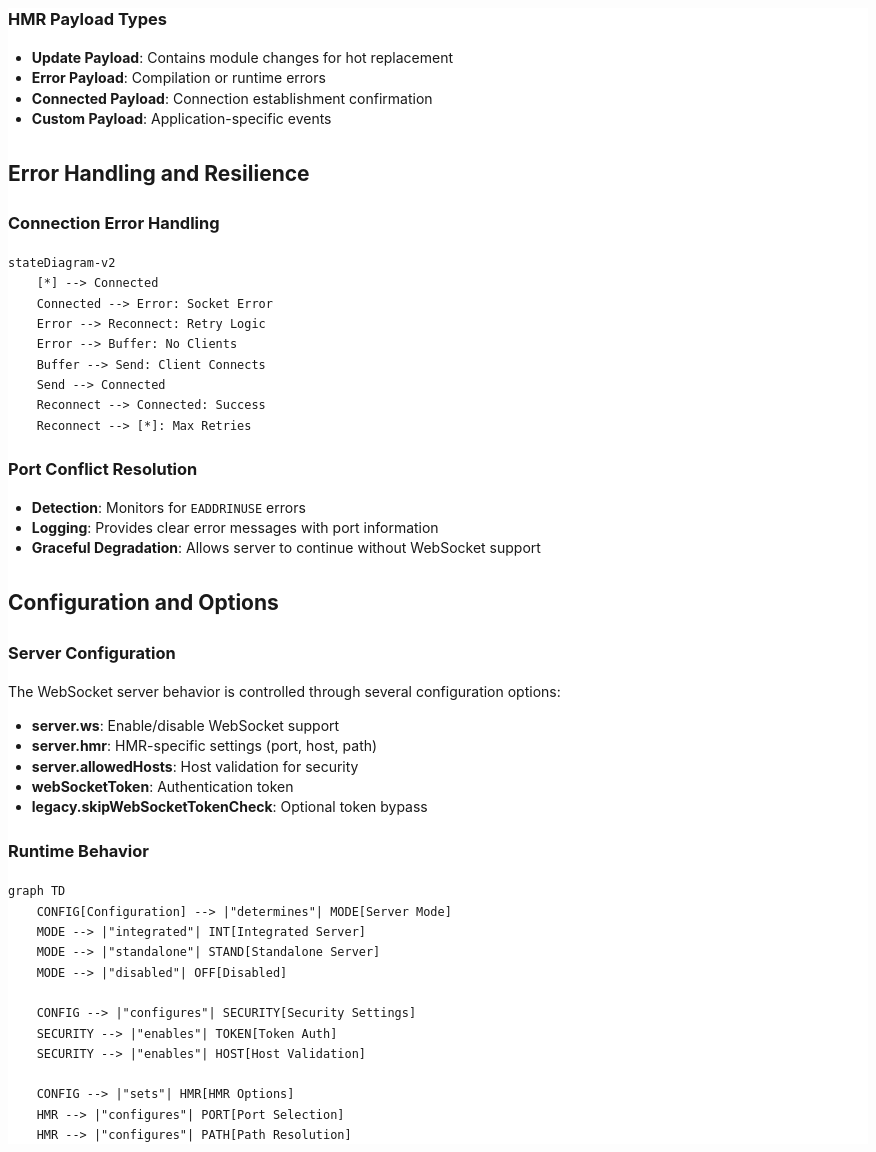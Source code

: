### HMR Payload Types

- **Update Payload**: Contains module changes for hot replacement
- **Error Payload**: Compilation or runtime errors
- **Connected Payload**: Connection establishment confirmation
- **Custom Payload**: Application-specific events

## Error Handling and Resilience

### Connection Error Handling

```mermaid
stateDiagram-v2
    [*] --> Connected
    Connected --> Error: Socket Error
    Error --> Reconnect: Retry Logic
    Error --> Buffer: No Clients
    Buffer --> Send: Client Connects
    Send --> Connected
    Reconnect --> Connected: Success
    Reconnect --> [*]: Max Retries
```

### Port Conflict Resolution

- **Detection**: Monitors for `EADDRINUSE` errors
- **Logging**: Provides clear error messages with port information
- **Graceful Degradation**: Allows server to continue without WebSocket support

## Configuration and Options

### Server Configuration

The WebSocket server behavior is controlled through several configuration options:

- **server.ws**: Enable/disable WebSocket support
- **server.hmr**: HMR-specific settings (port, host, path)
- **server.allowedHosts**: Host validation for security
- **webSocketToken**: Authentication token
- **legacy.skipWebSocketTokenCheck**: Optional token bypass

### Runtime Behavior

```mermaid
graph TD
    CONFIG[Configuration] --> |"determines"| MODE[Server Mode]
    MODE --> |"integrated"| INT[Integrated Server]
    MODE --> |"standalone"| STAND[Standalone Server]
    MODE --> |"disabled"| OFF[Disabled]
    
    CONFIG --> |"configures"| SECURITY[Security Settings]
    SECURITY --> |"enables"| TOKEN[Token Auth]
    SECURITY --> |"enables"| HOST[Host Validation]
    
    CONFIG --> |"sets"| HMR[HMR Options]
    HMR --> |"configures"| PORT[Port Selection]
    HMR --> |"configures"| PATH[Path Resolution]
```
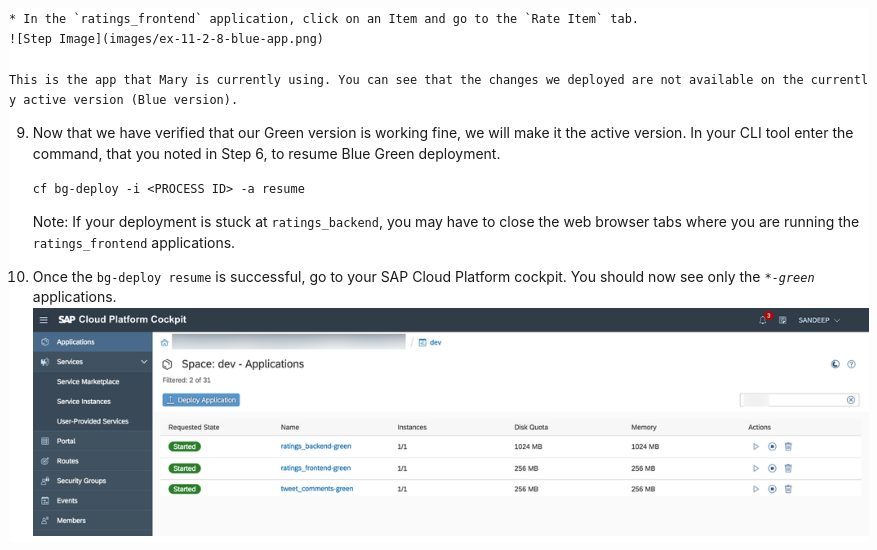     * In the `ratings_frontend` application, click on an Item and go to the `Rate Item` tab.
    ![Step Image](images/ex-11-2-8-blue-app.png)

    This is the app that Mary is currently using. You can see that the changes we deployed are not available on the currently active version (Blue version).

9.  Now that we have verified that our Green version is working fine, we will make it the active version. In your CLI tool enter the command, that you noted in Step 6, to resume Blue Green deployment.

    ```
    cf bg-deploy -i <PROCESS ID> -a resume
    ```
    Note: If your deployment is stuck at `ratings_backend`, you may have to close the web browser tabs where you are running the `ratings_frontend` applications.

10. Once the `bg-deploy resume` is successful, go to your SAP Cloud Platform cockpit. You should now see only the *`*-green`* applications.
    ![Step Image](images/ex-11-2-10-active-apps.png)
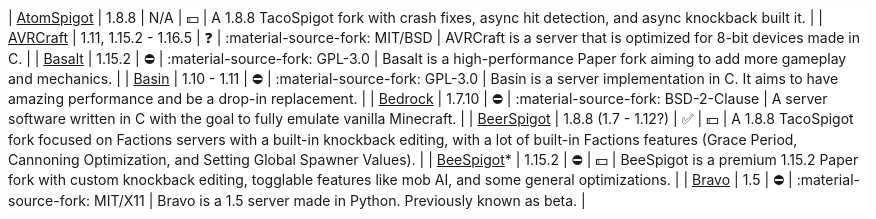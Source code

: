 | [AtomSpigot](https://mc-protection.eu/products)                                                                                                     | 1.8.8                         |        N/A         |                 :dollar:                  | A 1.8.8 TacoSpigot fork with crash fixes, async hit detection, and async knockback built it.                                                                                                                                                                                                                                                                                                                                                       |
| [AVRCraft](https://github.com/cnlohr/avrcraft)                                                                                                      | 1.11, 1.15.2 - 1.16.5         |     :question:     |      :material-source-fork: MIT/BSD       | AVRCraft is a server that is optimized for 8-bit devices made in C.                                                                                                                                                                                                                                                                                                                                                                                |
| [Basalt](https://github.com/MyCraftServerMC/BasaltMC)                                                                                               | 1.15.2                        |     :no_entry:     |      :material-source-fork: GPL-3.0       | Basalt is a high-performance Paper fork aiming to add more gameplay and mechanics.                                                                                                                                                                                                                                                                                                                                                                 |
| [Basin](https://github.com/basinserver/Basin)                                                                                                       | 1.10 - 1.11                   |     :no_entry:     |      :material-source-fork: GPL-3.0       | Basin is a server implementation in C. It aims to have amazing performance and be a drop-in replacement.                                                                                                                                                                                                                                                                                                                                           |
| [Bedrock](https://github.com/Adam-/bedrock)                                                                                                         | 1.7.10                        |     :no_entry:     |    :material-source-fork: BSD-2-Clause    | A server software written in C with the goal to fully emulate vanilla Minecraft.                                                                                                                                                                                                                                                                                                                                                                   |
| [BeerSpigot](https://www.mc-market.org/threads/355569/)                                                                                             | 1.8.8 (1.7 - 1.12?)           | :white_check_mark: |                 :dollar:                  | A 1.8.8 TacoSpigot fork focused on Factions servers with a built-in knockback editing, with a lot of built-in Factions features (Grace Period, Cannoning Optimization, and Setting Global Spawner Values).                                                                                                                                                                                                                                         |
| [BeeSpigot](https://www.mc-market.org/resources/14263/)\*                                                                                           | 1.15.2                        |     :no_entry:     |                 :dollar:                  | BeeSpigot is a premium 1.15.2 Paper fork with custom knockback editing, togglable features like mob AI, and some general optimizations.                                                                                                                                                                                                                                                                                                            |
| [Bravo](https://github.com/bravoserver/bravo)                                                                                                       | 1.5                           |     :no_entry:     |      :material-source-fork: MIT/X11       | Bravo is a 1.5 server made in Python. Previously known as beta.                                                                                                                                                                                                                                                                                                                                                                                    |
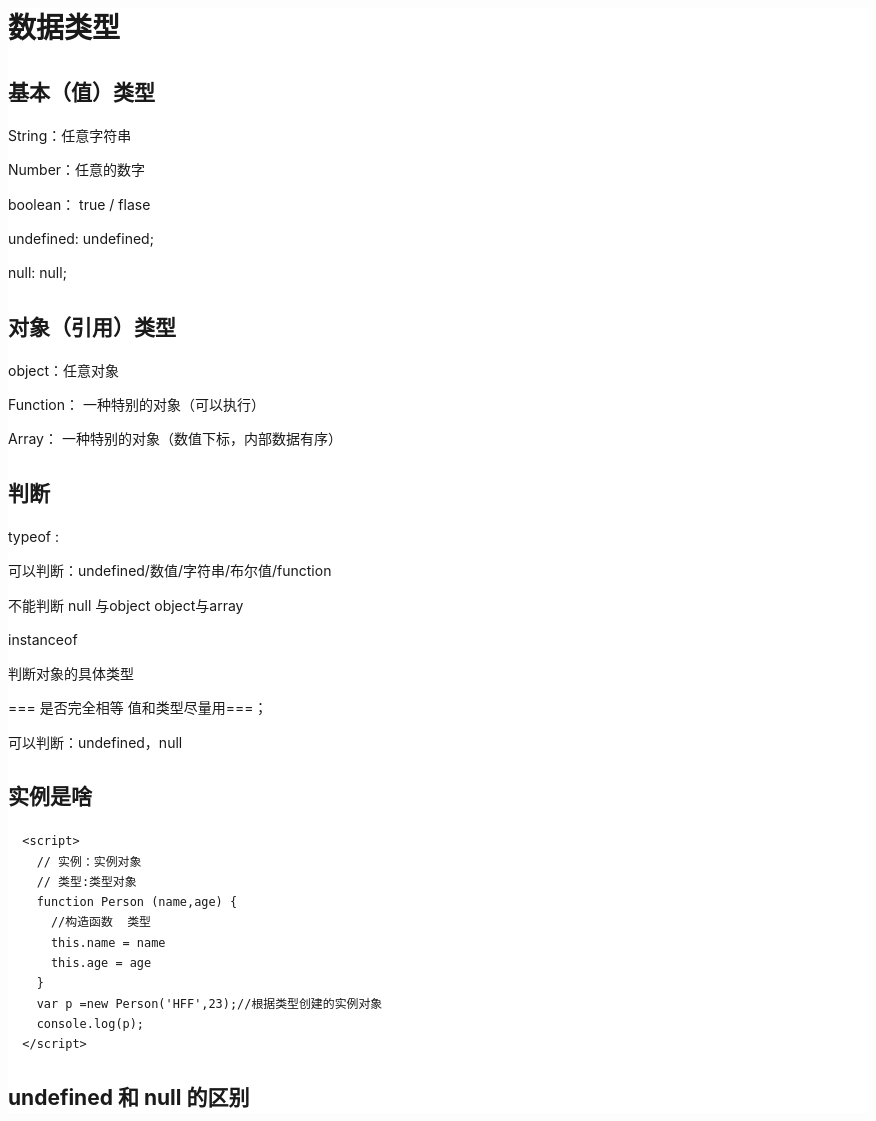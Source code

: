 # 数据类型

## 基本（值）类型

String：任意字符串

Number：任意的数字

boolean： true / flase

undefined: undefined;

null: null;

## 对象（引用）类型

object：任意对象

Function： 一种特别的对象（可以执行）

Array： 一种特别的对象（数值下标，内部数据有序）

## 判断

typeof : 

可以判断：undefined/数值/字符串/布尔值/function

不能判断 null 与object  object与array

instanceof

判断对象的具体类型

=== 是否完全相等 值和类型尽量用===；

可以判断：undefined，null

## 实例是啥

```
  <script>
    // 实例：实例对象
    // 类型:类型对象
    function Person (name,age) {
      //构造函数  类型
      this.name = name
      this.age = age
    }
    var p =new Person('HFF',23);//根据类型创建的实例对象
    console.log(p);
  </script>
```

## undefined 和 null 的区别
● ● ● ● ●
The task.
Please find every line in the records that contains the word "Person", and copy it out.

Result of the exercise.
    function Person (name,age) {
    var p =new Person('HFF',23);//根据类型创建的实例对象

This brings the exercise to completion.